Here we go, after thinking a lot about if I should share this story at all. In the end, maybe it even helps someone, or at the bare minimum I get out what spins in my mind all the time.

I’m in my 30s, divorcing a man I spend nearly half my life with and he still lives with me. And it is hella exhausting. Everything of it.

To the back story; I was the sole breadwinner, I bought a house, paid the bills, brought food home, cleaned, did laundry 90% of the time, took care of him, the pets and everything that was necessary to have a decent life.

He…didn’t. He didn’t work. He never did. He didn’t pay a single bill, even after I asked him to contribute. He didnt clean, even after I asked him to help he did help so poorly it was even more work after. He didn’t take care of me when I needed him.
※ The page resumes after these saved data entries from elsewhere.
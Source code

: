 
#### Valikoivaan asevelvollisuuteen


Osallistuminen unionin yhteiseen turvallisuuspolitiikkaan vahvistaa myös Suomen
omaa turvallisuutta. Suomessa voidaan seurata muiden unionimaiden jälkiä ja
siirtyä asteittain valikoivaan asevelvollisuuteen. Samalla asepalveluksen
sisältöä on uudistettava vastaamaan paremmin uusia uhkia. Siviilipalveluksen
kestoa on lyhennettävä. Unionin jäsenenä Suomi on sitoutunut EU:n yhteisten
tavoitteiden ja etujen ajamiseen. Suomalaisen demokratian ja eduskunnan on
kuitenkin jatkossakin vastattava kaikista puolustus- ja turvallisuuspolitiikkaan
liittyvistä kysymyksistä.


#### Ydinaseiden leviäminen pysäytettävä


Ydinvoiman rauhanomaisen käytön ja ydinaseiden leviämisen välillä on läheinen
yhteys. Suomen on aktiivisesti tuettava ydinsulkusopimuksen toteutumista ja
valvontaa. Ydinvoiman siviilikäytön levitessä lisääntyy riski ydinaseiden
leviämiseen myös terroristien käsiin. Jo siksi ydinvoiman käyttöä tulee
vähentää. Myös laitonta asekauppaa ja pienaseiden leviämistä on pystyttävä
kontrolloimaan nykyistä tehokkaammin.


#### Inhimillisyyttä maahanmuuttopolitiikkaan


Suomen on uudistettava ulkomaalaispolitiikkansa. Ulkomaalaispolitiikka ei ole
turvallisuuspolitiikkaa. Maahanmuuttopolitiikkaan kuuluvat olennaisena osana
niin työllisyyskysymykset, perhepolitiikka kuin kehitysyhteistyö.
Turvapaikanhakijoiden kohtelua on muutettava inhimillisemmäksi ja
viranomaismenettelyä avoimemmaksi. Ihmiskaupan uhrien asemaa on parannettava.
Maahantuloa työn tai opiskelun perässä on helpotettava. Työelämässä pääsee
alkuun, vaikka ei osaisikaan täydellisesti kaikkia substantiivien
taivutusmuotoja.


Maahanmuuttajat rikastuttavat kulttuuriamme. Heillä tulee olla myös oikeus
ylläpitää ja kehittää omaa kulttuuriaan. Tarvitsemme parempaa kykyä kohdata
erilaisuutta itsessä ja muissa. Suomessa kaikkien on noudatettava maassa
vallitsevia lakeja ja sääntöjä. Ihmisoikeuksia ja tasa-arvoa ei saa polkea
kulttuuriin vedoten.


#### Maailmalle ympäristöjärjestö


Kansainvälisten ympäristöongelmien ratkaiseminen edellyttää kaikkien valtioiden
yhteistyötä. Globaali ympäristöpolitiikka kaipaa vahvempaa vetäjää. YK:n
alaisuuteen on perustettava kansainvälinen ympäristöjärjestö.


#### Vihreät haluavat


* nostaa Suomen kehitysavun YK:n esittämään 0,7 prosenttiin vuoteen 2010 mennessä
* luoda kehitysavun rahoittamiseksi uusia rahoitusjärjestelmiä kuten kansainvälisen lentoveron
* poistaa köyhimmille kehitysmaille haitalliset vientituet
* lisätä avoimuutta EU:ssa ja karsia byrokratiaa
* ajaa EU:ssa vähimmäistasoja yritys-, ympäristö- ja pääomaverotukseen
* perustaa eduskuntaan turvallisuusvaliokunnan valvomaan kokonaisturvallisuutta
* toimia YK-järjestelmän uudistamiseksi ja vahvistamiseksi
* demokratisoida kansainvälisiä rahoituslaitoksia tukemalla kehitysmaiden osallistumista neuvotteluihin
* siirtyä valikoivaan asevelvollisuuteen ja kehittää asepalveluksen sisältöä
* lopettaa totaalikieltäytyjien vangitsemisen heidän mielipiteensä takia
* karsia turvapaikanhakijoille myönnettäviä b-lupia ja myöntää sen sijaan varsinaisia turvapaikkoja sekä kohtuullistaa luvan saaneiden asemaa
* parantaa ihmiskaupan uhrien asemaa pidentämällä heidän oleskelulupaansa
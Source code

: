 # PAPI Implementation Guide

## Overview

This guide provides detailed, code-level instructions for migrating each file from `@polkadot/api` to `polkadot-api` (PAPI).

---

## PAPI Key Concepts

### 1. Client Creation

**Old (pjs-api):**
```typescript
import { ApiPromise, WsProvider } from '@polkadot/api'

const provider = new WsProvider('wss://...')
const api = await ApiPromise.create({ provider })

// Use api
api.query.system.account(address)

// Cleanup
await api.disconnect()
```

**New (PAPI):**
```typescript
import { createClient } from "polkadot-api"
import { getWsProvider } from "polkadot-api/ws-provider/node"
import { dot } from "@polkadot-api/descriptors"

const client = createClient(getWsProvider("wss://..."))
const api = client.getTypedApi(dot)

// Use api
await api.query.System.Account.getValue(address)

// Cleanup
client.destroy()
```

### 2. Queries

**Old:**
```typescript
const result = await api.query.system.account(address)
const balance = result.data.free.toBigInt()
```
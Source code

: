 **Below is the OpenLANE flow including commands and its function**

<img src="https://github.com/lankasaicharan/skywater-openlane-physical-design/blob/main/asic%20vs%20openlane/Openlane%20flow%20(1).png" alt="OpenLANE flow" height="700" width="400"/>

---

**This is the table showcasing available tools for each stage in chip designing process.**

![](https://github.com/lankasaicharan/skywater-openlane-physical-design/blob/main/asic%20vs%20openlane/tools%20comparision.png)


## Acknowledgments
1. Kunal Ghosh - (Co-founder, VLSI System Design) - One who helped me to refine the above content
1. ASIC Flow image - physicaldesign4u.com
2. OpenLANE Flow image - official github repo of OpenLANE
What he did was making me responsible. For everything. When I listen to his words I’m the most horrible person in existence. I only ruin his life, his vacation, I ruin his mood. I am responsible when he loses it, because I don’t treat him how he deserves. I am responsible that he needs help. But also he is taking care of everything and I do nothing the whole day and he always has my back.

The amount of how often he let me fall, how often I asked him for at least some help, is uncountable.

I’m sick of it. No I don’t hate him. I know he needs help. I know he never learned how love works back then as a child. I know he has nowhere to go. But I also know with one last thing he did, I gave up. I know I don’t want to fight anymore for something that will never change. I know I don’t want to spend any more money in a couples therapy that doesn’t fix anything. And I know that I will now be my focus. My own number one.